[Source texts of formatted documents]
· · · · ·
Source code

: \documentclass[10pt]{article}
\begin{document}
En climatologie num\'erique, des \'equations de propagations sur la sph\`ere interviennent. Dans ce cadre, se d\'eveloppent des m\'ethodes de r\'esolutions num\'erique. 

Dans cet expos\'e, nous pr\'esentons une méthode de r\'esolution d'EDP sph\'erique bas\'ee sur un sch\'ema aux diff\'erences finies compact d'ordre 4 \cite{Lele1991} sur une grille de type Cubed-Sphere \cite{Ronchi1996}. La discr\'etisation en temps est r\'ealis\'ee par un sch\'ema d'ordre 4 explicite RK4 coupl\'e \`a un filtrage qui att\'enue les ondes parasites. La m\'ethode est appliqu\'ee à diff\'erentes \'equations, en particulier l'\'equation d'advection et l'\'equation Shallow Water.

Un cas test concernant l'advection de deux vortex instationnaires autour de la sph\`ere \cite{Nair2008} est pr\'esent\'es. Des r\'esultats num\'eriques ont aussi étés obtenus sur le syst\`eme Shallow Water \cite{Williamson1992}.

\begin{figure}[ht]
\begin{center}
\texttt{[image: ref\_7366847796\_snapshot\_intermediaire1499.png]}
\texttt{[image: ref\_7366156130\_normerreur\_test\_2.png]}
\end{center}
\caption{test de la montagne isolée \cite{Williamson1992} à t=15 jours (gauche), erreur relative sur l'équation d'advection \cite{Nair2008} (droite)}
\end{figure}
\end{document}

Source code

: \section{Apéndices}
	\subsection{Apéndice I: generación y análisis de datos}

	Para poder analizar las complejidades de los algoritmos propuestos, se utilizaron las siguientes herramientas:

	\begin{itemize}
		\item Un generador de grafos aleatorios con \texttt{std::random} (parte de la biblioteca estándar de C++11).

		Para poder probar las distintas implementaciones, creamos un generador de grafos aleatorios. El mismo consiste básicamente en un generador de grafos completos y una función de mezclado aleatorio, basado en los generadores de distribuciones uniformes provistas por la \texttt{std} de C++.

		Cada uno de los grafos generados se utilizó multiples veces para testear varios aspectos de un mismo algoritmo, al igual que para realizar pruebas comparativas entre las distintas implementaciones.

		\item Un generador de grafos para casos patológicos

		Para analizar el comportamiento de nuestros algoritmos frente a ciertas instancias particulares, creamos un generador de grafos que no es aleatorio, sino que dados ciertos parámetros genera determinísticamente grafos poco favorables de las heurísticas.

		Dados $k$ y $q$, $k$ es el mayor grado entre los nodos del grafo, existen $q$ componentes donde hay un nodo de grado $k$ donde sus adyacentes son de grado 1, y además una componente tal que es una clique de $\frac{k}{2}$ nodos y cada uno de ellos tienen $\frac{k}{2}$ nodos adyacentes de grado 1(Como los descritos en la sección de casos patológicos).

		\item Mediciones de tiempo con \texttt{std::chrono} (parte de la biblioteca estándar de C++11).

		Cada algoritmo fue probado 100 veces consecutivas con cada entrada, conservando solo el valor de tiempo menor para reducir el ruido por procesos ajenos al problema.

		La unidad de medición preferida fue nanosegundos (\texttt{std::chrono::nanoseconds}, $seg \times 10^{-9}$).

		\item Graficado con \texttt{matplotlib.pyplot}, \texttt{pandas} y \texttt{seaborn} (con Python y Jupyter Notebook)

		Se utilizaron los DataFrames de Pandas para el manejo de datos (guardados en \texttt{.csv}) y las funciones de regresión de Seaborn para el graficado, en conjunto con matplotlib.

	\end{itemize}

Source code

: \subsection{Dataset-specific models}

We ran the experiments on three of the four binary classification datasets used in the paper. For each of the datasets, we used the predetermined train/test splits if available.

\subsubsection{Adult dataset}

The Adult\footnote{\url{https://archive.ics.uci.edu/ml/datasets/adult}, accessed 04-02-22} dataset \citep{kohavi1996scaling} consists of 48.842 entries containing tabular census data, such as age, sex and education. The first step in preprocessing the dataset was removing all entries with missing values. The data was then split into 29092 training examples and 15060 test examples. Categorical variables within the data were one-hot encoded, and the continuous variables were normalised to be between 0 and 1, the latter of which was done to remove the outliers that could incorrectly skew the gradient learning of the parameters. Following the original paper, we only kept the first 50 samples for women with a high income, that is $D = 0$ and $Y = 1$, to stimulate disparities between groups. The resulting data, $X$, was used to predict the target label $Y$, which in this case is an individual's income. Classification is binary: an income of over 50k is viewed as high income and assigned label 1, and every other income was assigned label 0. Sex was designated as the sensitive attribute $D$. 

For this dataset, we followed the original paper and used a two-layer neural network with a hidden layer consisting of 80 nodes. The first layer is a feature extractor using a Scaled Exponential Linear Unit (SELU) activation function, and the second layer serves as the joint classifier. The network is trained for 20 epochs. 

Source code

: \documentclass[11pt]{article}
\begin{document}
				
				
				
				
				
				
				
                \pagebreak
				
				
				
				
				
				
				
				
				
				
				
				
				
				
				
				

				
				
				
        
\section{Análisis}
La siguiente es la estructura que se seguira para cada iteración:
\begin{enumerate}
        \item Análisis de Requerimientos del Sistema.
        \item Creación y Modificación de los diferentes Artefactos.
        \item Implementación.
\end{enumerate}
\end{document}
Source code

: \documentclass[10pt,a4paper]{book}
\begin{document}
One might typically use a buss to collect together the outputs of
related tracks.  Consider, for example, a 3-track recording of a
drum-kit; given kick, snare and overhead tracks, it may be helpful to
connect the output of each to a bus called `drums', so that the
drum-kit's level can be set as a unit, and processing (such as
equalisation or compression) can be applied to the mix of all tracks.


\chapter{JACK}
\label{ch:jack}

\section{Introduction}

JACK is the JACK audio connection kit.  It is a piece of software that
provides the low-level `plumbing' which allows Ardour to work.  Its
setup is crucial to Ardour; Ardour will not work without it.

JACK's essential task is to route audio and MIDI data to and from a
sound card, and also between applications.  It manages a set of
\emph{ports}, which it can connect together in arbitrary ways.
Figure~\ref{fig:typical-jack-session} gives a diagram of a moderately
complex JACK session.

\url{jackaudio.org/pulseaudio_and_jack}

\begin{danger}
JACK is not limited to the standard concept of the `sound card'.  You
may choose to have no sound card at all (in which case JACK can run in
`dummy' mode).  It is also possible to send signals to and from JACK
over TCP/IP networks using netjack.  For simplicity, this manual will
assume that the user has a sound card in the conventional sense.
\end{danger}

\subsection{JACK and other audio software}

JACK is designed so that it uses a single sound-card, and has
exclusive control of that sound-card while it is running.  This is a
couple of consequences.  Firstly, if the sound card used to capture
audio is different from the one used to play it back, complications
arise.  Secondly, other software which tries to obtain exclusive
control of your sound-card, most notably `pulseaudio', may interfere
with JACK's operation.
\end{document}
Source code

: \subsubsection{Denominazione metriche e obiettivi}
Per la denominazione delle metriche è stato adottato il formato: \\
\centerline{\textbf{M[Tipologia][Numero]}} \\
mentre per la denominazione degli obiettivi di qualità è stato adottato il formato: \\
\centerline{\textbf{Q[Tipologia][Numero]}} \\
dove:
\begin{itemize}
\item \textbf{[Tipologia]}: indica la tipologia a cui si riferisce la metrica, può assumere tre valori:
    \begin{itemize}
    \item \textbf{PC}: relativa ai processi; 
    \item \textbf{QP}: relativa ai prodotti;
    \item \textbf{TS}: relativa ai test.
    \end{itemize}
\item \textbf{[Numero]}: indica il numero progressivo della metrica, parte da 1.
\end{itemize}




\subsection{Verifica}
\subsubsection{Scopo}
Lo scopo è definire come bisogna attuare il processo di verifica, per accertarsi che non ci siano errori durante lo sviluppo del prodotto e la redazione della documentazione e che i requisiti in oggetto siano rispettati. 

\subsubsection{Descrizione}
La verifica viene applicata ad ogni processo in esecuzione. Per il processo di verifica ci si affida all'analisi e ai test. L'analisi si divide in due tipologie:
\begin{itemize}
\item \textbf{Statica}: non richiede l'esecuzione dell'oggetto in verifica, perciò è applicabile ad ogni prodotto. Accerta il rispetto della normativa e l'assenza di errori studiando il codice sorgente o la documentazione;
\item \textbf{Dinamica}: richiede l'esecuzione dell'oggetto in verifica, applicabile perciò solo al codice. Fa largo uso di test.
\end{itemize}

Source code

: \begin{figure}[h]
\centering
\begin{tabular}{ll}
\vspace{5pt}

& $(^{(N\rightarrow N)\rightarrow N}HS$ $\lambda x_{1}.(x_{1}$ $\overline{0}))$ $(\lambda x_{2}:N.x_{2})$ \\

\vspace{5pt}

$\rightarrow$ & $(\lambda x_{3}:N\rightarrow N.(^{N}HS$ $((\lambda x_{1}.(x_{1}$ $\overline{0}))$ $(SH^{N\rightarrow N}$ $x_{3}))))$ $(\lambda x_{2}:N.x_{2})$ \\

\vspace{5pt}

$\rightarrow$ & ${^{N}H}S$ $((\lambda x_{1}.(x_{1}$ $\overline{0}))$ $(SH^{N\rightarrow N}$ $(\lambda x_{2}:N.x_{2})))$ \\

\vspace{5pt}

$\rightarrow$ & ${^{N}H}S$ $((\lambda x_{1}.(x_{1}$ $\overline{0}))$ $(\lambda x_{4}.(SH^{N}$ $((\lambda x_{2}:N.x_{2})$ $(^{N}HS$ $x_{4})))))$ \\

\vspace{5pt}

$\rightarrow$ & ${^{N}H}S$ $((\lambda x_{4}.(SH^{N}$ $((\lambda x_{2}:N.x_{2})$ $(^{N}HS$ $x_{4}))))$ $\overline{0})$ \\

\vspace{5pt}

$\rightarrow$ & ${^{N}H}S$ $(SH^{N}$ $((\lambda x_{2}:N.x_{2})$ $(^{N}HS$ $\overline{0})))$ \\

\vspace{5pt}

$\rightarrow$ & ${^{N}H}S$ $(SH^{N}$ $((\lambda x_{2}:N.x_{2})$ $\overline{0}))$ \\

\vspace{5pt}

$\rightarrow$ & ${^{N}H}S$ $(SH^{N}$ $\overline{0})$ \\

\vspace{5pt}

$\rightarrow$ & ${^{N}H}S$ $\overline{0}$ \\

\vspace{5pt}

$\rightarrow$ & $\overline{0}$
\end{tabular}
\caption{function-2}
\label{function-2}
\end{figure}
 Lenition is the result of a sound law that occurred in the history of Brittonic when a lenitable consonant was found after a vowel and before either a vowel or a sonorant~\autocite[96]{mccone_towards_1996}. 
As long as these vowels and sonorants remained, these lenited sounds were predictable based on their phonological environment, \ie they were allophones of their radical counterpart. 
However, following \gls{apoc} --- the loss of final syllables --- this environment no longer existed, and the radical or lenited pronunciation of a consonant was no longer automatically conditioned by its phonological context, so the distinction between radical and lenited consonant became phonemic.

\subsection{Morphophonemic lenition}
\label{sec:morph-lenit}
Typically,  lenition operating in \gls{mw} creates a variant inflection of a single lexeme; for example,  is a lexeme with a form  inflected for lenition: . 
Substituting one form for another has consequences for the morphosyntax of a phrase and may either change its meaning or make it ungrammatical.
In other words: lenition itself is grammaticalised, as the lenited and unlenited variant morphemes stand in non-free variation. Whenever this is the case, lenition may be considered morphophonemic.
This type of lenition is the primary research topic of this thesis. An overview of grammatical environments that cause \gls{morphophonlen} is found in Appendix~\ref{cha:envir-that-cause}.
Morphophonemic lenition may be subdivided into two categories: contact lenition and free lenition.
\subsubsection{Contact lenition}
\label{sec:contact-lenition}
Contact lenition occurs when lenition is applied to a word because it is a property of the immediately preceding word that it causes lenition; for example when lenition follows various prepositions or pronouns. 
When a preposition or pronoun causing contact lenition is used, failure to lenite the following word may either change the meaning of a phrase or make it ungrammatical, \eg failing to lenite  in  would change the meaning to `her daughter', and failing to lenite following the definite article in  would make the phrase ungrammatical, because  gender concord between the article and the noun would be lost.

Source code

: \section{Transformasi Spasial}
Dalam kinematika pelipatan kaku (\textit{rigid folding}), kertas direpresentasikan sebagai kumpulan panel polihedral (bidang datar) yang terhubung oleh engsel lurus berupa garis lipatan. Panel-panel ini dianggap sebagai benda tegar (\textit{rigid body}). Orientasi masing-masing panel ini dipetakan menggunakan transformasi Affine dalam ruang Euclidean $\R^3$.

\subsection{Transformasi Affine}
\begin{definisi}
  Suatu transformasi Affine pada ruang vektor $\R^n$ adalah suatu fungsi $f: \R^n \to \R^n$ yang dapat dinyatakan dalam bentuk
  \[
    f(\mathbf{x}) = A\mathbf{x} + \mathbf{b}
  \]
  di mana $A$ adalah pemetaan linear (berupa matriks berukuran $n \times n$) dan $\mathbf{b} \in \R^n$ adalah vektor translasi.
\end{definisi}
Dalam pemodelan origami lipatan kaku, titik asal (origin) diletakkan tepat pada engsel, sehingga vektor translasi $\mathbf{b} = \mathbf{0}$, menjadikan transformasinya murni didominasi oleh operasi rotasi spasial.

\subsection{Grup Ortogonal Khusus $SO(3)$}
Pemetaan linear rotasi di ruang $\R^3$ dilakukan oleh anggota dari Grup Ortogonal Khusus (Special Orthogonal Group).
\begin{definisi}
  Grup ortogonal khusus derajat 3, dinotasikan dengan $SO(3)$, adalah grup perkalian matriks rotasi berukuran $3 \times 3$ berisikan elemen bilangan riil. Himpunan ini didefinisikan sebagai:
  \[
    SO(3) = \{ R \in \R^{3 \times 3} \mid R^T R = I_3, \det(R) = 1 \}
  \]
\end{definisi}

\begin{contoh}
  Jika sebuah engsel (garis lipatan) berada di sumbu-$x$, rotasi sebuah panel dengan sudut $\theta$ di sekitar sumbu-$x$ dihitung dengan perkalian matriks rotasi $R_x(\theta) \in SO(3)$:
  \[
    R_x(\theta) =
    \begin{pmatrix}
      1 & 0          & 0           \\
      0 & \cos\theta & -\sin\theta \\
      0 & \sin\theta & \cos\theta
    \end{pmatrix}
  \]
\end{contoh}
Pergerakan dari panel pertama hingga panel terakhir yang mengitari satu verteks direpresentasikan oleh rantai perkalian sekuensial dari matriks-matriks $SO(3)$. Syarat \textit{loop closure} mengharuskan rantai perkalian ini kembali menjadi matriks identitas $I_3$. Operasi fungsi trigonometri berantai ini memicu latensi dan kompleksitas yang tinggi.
· · · · ·
Your assignment | Output the first line of the entries above and every line after it, exactly as written, ending with the line that contains "En climatologie num\'erique, des".

Final answer |
Source code

: \documentclass[10pt]{article}
\begin{document}
En climatologie num\'erique, des \'equations de propagations sur la sph\`ere interviennent. Dans ce cadre, se d\'eveloppent des m\'ethodes de r\'esolutions num\'erique. 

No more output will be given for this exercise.